Did You Know?

All Romance, Greek, Germanic (including English) and Slavic languages are descended from the same ancestral language, IndoªEuropean, which is thought to have been spoken between the Vistula and Elbe Rivers in Northeastern Europe 5,000 years ago.


When the Turkish Sultan Mohammed captured Constantinople in 1453, ending the Byzantine Empire, he was assisted by a Vlach named Urban, who cast the huge cannon used in the siege.


Though we usually see ourselves as having been purely Christian mountain nomads in the old country, a large group of our people outside of Salonica are agriculturalists, and many of this same community were converted to Islam. Another interesting fact about these people (usually called “Meglen Vlachs”) is noted by Wace & Thompson: “They alone of all the Vlachs use the term Vlach of themselves or their language, for the others without exception call themselves by the proud name of Arumani or Romans.”


Many cultural institutions of nineteenth-century Athens were built through the generosity of wealthy Aromanians, including the Olympic Stadium, the Metsovo Polytechnic, the military and naval schools, the Historical and Ethnological Museum, the Astronomic Observatory, and the Academy of Fine Arts. Look for some of these on your next trip to Greece.


In Vienna at the turn of the century, another Aromanian, Nikolaus Dumba, acted as a patron of the arts, and a street was named after him: the Dumbastrasse. Two wall panels in Dumba’s music room were painted by Gustav Klimt, an important figure in European Art History.

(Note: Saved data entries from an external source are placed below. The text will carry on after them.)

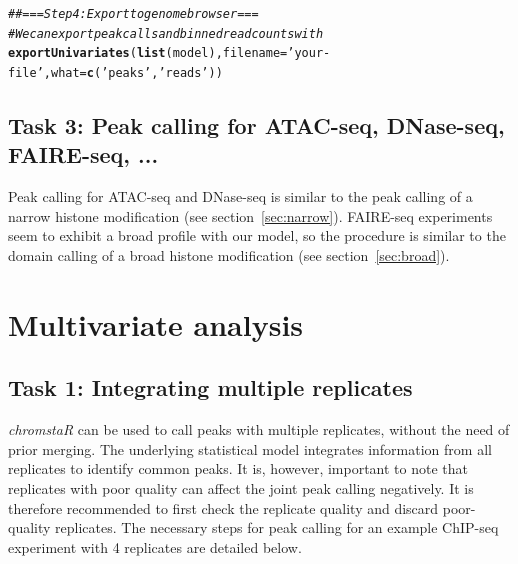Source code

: \documentclass[11pt]{article}\usepackage[]{graphicx}\usepackage[]{color}
\makeatletter
\newcommand{\hlstr}[1]{\textcolor[rgb]{0.192,0.494,0.8}{#1}}%
\newcommand{\hlcom}[1]{\textcolor[rgb]{0.678,0.584,0.686}{\textit{#1}}}%
\newcommand{\hlstd}[1]{\textcolor[rgb]{0.345,0.345,0.345}{#1}}%
\newcommand{\hlkwc}[1]{\textcolor[rgb]{0.333,0.667,0.333}{#1}}%
\newcommand{\hlkwd}[1]{\textcolor[rgb]{0.737,0.353,0.396}{\textbf{#1}}}%
\newenvironment{kframe}{%
 \def\at@end@of@kframe{}%
 \ifinner\ifhmode%
  \def\at@end@of@kframe{\end{minipage}}%
  \begin{minipage}{\columnwidth}%
 \fi\fi%
 \def\FrameCommand##1{\hskip\@totalleftmargin \hskip-\fboxsep
 \colorbox{shadecolor}{##1}\hskip-\fboxsep
     \hskip-\linewidth \hskip-\@totalleftmargin \hskip\columnwidth}%
 \MakeFramed {\advance\hsize-\width
   \@totalleftmargin\z@ \linewidth\hsize
   \@setminipage}}%
 {\par\unskip\endMakeFramed%
 \at@end@of@kframe}
\newenvironment{knitrout}{}{} %
\newcommand{\Rpackage}[1]{{\textit{#1}}}
\makeatother
\begin{document}
\begin{scriptsize}
\begin{knitrout}
\end{knitrout}

\begin{knitrout}
\color{fgcolor}\begin{kframe}
\begin{alltt}
\hlcom{## === Step 4: Export to genome browser ===}
\hlcom{# We can export peak calls and binned read counts with}
\hlkwd{exportUnivariates}\hlstd{(}\hlkwd{list}\hlstd{(model),} \hlkwc{filename}\hlstd{=}\hlstr{'your-file'}\hlstd{,} \hlkwc{what}\hlstd{=}\hlkwd{c}\hlstd{(}\hlstr{'peaks'}\hlstd{,}\hlstr{'reads'}\hlstd{))}
\end{alltt}
\end{kframe}
\end{knitrout}
\end{scriptsize}

\subsection{Task 3: Peak calling for ATAC-seq, DNase-seq, FAIRE-seq, ...}

Peak calling for ATAC-seq and DNase-seq is similar to the peak calling of a narrow histone modification (see section~\ref{sec:narrow}). FAIRE-seq experiments seem to exhibit a broad profile with our model, so the procedure is similar to the domain calling of a broad histone modification (see section~\ref{sec:broad}).

\section{Multivariate analysis}
\subsection{Task 1: Integrating multiple replicates}

\Rpackage{chromstaR} can be used to call peaks with multiple replicates, without the need of prior merging. The underlying statistical model integrates information from all replicates to identify common peaks. It is, however, important to note that replicates with poor quality can affect the joint peak calling negatively. It is therefore recommended to first check the replicate quality and discard poor-quality replicates. The necessary steps for peak calling for an example ChIP-seq experiment with 4 replicates are detailed below.
\end{document}
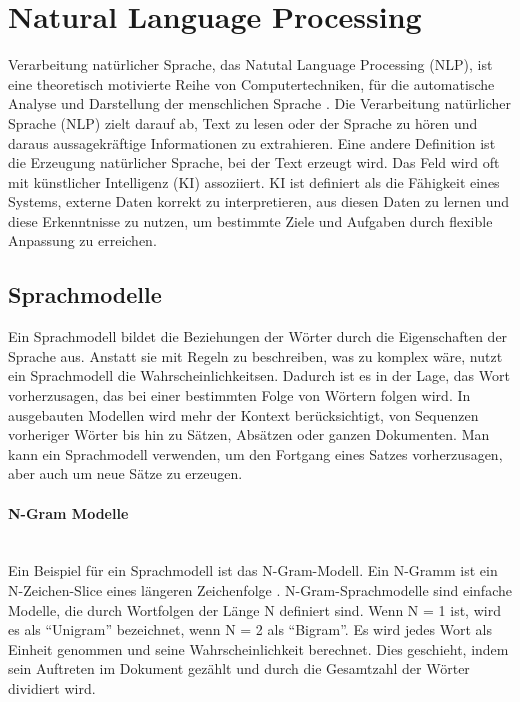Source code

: \documentclass[
        ngerman,
        paper=a4,
        numbers=noendperiod,
]{scrreprt}
\begin{document}
\section{Natural Language Processing}

Verarbeitung natürlicher Sprache, das Natutal Language Processing (NLP), ist eine theoretisch motivierte Reihe von Computertechniken, für die automatische Analyse und Darstellung der menschlichen Sprache \citep[S. 48]{cambria2014jumping}. Die Verarbeitung natürlicher Sprache (NLP) zielt darauf ab, Text zu lesen oder der Sprache zu hören und daraus aussagekräftige Informationen zu extrahieren. Eine andere Definition ist die Erzeugung natürlicher Sprache, bei der Text erzeugt wird. Das Feld wird oft mit künstlicher Intelligenz (KI) assoziiert. KI ist definiert als die Fähigkeit eines Systems, externe Daten korrekt zu interpretieren, aus diesen Daten zu lernen und diese Erkenntnisse zu nutzen, um bestimmte Ziele und Aufgaben durch flexible Anpassung zu erreichen.

\subsection{Sprachmodelle}
Ein Sprachmodell \citep{goodman2001bit} bildet die Beziehungen der Wörter durch die Eigenschaften der Sprache aus. Anstatt sie mit Regeln zu beschreiben, was zu komplex wäre, nutzt ein Sprachmodell die Wahrscheinlichkeitsen. Dadurch ist es in der Lage, das Wort vorherzusagen, das bei einer bestimmten Folge von Wörtern folgen wird. In ausgebauten Modellen wird mehr der Kontext berücksichtigt, von Sequenzen vorheriger Wörter bis hin zu Sätzen, Absätzen oder ganzen Dokumenten. Man kann ein Sprachmodell verwenden, um den Fortgang eines Satzes vorherzusagen, aber auch um neue Sätze zu erzeugen.

\paragraph{N-Gram Modelle}$\;$\\
Ein Beispiel für ein Sprachmodell ist das N-Gram-Modell. Ein N-Gramm ist ein N-Zeichen-Slice eines längeren Zeichenfolge \citep{cavnar1994n}. N-Gram-Sprachmodelle sind einfache Modelle, die durch Wortfolgen der Länge N definiert sind. Wenn N = 1 ist, wird es als \enquote{Unigram} bezeichnet, wenn N = 2 als \enquote{Bigram}. Es wird jedes Wort als Einheit genommen und seine Wahrscheinlichkeit berechnet. Dies geschieht, indem sein Auftreten im Dokument gezählt und durch die Gesamtzahl der Wörter dividiert wird. 
\end{document}
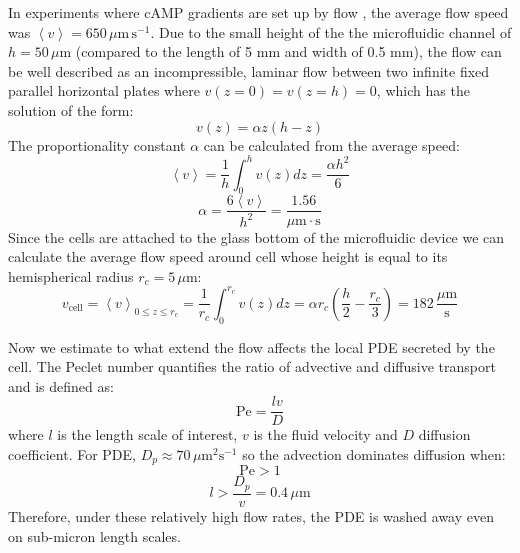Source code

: \documentclass[10pt]{article}
\begin{document}
In experiments where cAMP gradients are set up by flow \cite{song, eberhard1, fuller-1}, the average flow speed was $\left\langle v\right\rangle = 650\,\mu\mathrm{m\,s^{-1}}$. Due to the small height of the the microfluidic channel of $h = 50\,\mu\mathrm{m}$ (compared to the length of 5 mm and width of 0.5 mm), the flow can be well described as an incompressible, laminar flow between two infinite fixed parallel horizontal plates where $v(z=0) = v(z=h) = 0$, which has the solution of the form:
\begin{equation}
	v(z) = \alpha z(h - z)
\end{equation}
The proportionality constant $\alpha$ can be calculated from the average speed:
\begin{equation}
	\left\langle v\right\rangle = \frac{1}{h}\int_0^h v(z) dz = \frac{\alpha h^2}{6}
\end{equation}
\begin{equation}
	\alpha = \frac{6 \left\langle v\right\rangle}{h^2} = \frac{1.56}{\mu\mathrm{m\cdot s}}
\end{equation}
Since the cells are attached to the glass bottom of the microfluidic device we can calculate the average flow speed around cell whose height is equal to its hemispherical radius $r_c = 5\,\mu\mathrm{m}$:
\begin{equation}
	v_{\mathrm{cell}} = \left\langle v\right\rangle_{0\leq z \leq r_c} = \frac{1}{r_c} \int_0^{r_c} v(z) dz = \alpha r_c \left(\frac{h}{2} - \frac{r_c}{3}\right) = 182\,\frac{\mu\mathrm{m}}{\mathrm{s}}
\end{equation}




Now we estimate to what extend the flow affects the local PDE secreted by the cell.
The Peclet number quantifies the ratio of advective and diffusive transport and is defined as:
\begin{equation}
	\mathrm{Pe} = \frac{l v}{D}
\end{equation}
where $l$ is the length scale of interest, $v$ is the fluid velocity and $D$ diffusion coefficient. For PDE, $D_p \approx 70\,\mu\mathrm{m^2s^{-1}}$ so the advection dominates diffusion when:
\begin{equation}
	\mathrm{Pe} > 1
\end{equation}
\begin{equation}
	l > \frac{D_p}{v} = 0.4\,\mu\mathrm{m}
\end{equation}
Therefore, under these relatively high flow rates, the PDE is washed away even on sub-micron length scales.
\end{document}
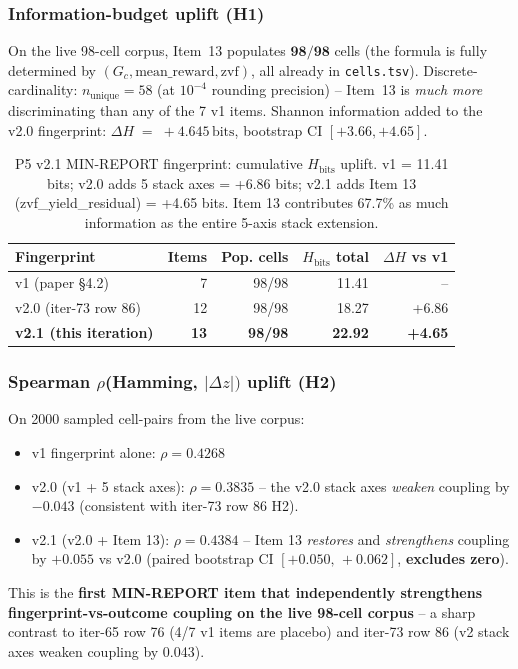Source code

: \documentclass{article}  \usepackage[preprint,nonatbib]{neurips_2026} \usepackage[numbers]{natbib}
\begin{document}
\subsubsection{Information-budget uplift (H1)}
On the live 98-cell corpus, Item~13 populates $\mathbf{98/98}$ cells (the
formula is fully determined by $(G_c, \mathrm{mean\_reward}, \mathrm{zvf})$,
all already in \texttt{cells.tsv}). Discrete-cardinality:
$n_{\mathrm{unique}} = 58$ (at $10^{-4}$ rounding precision) -- Item~13 is
\emph{much more} discriminating than any of the 7 v1 items. Shannon
information added to the v2.0 fingerprint:
$\Delta H \;=\; +4.645\,\mathrm{bits}$, bootstrap CI $[+3.66, +4.65]$.

\begin{table}[ht]
\centering
\small
\caption{P5 v2.1 MIN-REPORT fingerprint: cumulative $H_{\mathrm{bits}}$ uplift.
v1 = 11.41 bits; v2.0 adds 5 stack axes = +6.86 bits; v2.1 adds Item 13
(zvf\_yield\_residual) = +4.65 bits. Item 13 contributes 67.7\% as much
information as the entire 5-axis stack extension.}
\label{tab:p5-v21-uplift}
\begin{tabular}{l r r r r}
\toprule
Fingerprint & Items & Pop. cells & $H_{\mathrm{bits}}$ total & $\Delta H$ vs v1 \\
\midrule
v1 (paper §4.2)        & 7 & 98/98 & 11.41 & -- \\
v2.0 (iter-73 row 86)  & 12 & 98/98 & 18.27 & +6.86 \\
\textbf{v2.1 (this iteration)} & \textbf{13} & \textbf{98/98} & \textbf{22.92} & \textbf{+4.65} \\
\bottomrule
\end{tabular}
\end{table}

\subsubsection{Spearman $\rho$(Hamming, $|\Delta z|)$ uplift (H2)}
On 2000 sampled cell-pairs from the live corpus:
\begin{itemize}
  \item v1 fingerprint alone: $\rho = 0.4268$
  \item v2.0 (v1 + 5 stack axes): $\rho = 0.3835$ -- the v2.0 stack axes
        \emph{weaken} coupling by $-0.043$ (consistent with iter-73 row 86 H2).
  \item v2.1 (v2.0 + Item 13): $\rho = 0.4384$ -- Item 13 \emph{restores} and
        \emph{strengthens} coupling by $+0.055$ vs v2.0 (paired bootstrap CI
        $[+0.050,\,+0.062]$, \textbf{excludes zero}).
\end{itemize}
This is the \textbf{first MIN-REPORT item that independently strengthens
fingerprint-vs-outcome coupling on the live 98-cell corpus} -- a sharp
contrast to iter-65 row 76 (4/7 v1 items are placebo) and iter-73 row 86
(v2 stack axes weaken coupling by 0.043).
\end{document}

The first words recorded of our language were in 579 AD when one of the Aromanian muleteers (caravan drivers) accompanying a Byzantine army in the Balkans noticed that the load was falling from one of the animals some distance before him; he shouted out to a companion, “Torna, torna fratre” (“It is slipping, brother”) but because the same words also can mean “Turn around,” this was misinterpreted by the army as a command to retreat, and it did so. In modern Aromanian, this phrase would be rendered “Toarna, toarna frate”; and amongst the Farsherots one still hears people informally greeted as “frate.”